Religious people have this powerful concept, "evil", that many of us seem to have lost in our effort to see the world rationally, according to the old concept of "Enlightenment". And yet, I think that what's happening around us deserves to be described in this way. The wanton destruction of everything - human and non human - under a pervasive blanket of indifference can only be described as evil walking the Earth.

Here is a meditation by Richard Rohr - Franciscan Friar. He mentions brush fires not in the context of climate change, but the meaning is clear.




The Invisible Spiral of Violence

Meditation 22 of 52

If you cannot recognize evil on the level of what I call the world, then the flesh and the devil are inevitable consequences.

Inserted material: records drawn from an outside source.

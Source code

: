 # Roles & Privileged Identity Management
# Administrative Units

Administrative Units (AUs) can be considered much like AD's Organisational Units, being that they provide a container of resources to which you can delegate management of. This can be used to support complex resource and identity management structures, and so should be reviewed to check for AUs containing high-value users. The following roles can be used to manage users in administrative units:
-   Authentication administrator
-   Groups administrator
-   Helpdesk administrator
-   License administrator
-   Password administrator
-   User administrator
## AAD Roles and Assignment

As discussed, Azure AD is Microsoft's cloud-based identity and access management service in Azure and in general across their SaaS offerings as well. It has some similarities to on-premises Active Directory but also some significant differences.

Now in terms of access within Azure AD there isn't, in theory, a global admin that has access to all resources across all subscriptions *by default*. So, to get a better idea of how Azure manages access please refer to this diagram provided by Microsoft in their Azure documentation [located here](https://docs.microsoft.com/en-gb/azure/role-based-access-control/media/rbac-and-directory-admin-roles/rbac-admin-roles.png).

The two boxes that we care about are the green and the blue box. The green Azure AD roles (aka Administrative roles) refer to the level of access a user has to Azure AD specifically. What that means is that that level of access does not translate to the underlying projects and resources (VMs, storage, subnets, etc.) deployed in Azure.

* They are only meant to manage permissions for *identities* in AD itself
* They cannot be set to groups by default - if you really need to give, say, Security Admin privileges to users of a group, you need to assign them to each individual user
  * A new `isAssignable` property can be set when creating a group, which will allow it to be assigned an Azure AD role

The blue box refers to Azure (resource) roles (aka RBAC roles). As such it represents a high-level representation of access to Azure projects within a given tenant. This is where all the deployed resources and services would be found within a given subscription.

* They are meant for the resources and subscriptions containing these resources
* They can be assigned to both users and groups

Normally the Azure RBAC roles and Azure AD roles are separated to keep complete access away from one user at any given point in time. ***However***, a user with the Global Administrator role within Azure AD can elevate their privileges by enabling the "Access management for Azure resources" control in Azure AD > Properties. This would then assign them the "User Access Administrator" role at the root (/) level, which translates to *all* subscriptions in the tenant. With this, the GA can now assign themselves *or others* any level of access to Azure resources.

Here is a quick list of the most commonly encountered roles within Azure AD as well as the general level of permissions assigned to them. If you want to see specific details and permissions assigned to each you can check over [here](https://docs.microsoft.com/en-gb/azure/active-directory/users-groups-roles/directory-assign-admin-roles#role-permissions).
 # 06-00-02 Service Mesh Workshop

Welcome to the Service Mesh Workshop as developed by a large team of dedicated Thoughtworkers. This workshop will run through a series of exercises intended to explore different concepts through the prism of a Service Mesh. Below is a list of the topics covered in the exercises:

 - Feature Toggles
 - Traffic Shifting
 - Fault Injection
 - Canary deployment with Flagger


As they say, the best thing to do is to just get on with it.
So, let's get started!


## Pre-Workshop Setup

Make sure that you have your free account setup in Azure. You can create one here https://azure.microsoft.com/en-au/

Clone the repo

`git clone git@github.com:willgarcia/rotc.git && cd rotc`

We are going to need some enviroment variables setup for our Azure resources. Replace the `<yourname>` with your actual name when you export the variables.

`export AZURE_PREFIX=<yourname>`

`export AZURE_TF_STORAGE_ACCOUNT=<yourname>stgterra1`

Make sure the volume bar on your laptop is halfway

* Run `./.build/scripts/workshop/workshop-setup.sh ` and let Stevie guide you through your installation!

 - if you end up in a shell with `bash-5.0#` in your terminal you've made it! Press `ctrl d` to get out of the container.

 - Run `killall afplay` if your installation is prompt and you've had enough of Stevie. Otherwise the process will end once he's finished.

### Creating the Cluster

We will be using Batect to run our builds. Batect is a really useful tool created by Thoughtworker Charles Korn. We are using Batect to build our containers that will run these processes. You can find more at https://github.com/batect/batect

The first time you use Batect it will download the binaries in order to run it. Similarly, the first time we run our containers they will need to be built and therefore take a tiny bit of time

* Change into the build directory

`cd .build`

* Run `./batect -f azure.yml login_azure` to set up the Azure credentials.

They will soon be out of control, and everything is just trying to put out brush fires on already parched fields. The world or “the system” is the most hidden, the most disguised, and the most denied—but foundational—level of evil. It’s the way cultures, groups, institutions, and nations organize themselves to survive.
It is not “wrong” to survive, but for some reason group egocentricity is never seen as evil when you have only concentrated on individual egocentricity (“the flesh”). That is how our attention has been diverted from the whole spiral of violence. The “devil” then stands for all of the ways we legitimate, enforce, and justify our group egocentricity (most wars; idolization of wealth, power, and show; tyrannical governments; many penal systems; etc.), while not now calling it egocentricity, but necessity!
Once any social system exists, it has to maintain and assert itself at all cost. Things we do inside of that system are no longer seen as evil because “everyone is doing it.” That’s why North Koreans can march lockstep to a communist tyranny, and why American consumers can “shop till they drop” and make no moral connections whatsoever. You see now why most evil is hidden and denied, and why Jesus said, “Father forgive them, they don't know what they are doing” (Luke 23:34). We don’t.



4 comments:

  1. I like Donald Brown's approach to climate ethics in a nice short (6:53) video: Even Monkeys Would Get Climate Injustice
    http://www.youtube.com/watch?v=LYj8e0XVhgg

    Description: This video argues that climate change raises such obvious questions of justice and fairness, even monkeys would spot the injustice of some government positions on climate change. The video has been motivated by the absence in discussions about climate change policy of many obvious ethical and justice issues. Although for some climate change ethical issues, it may be difficult to determine what perfect justice requires, governments' positions on these issues are often obviously ethically bankrupt. For this reason, those interested in getting more traction for ethics in climate policy formation should focus on the injustice of positions of governments and individuals.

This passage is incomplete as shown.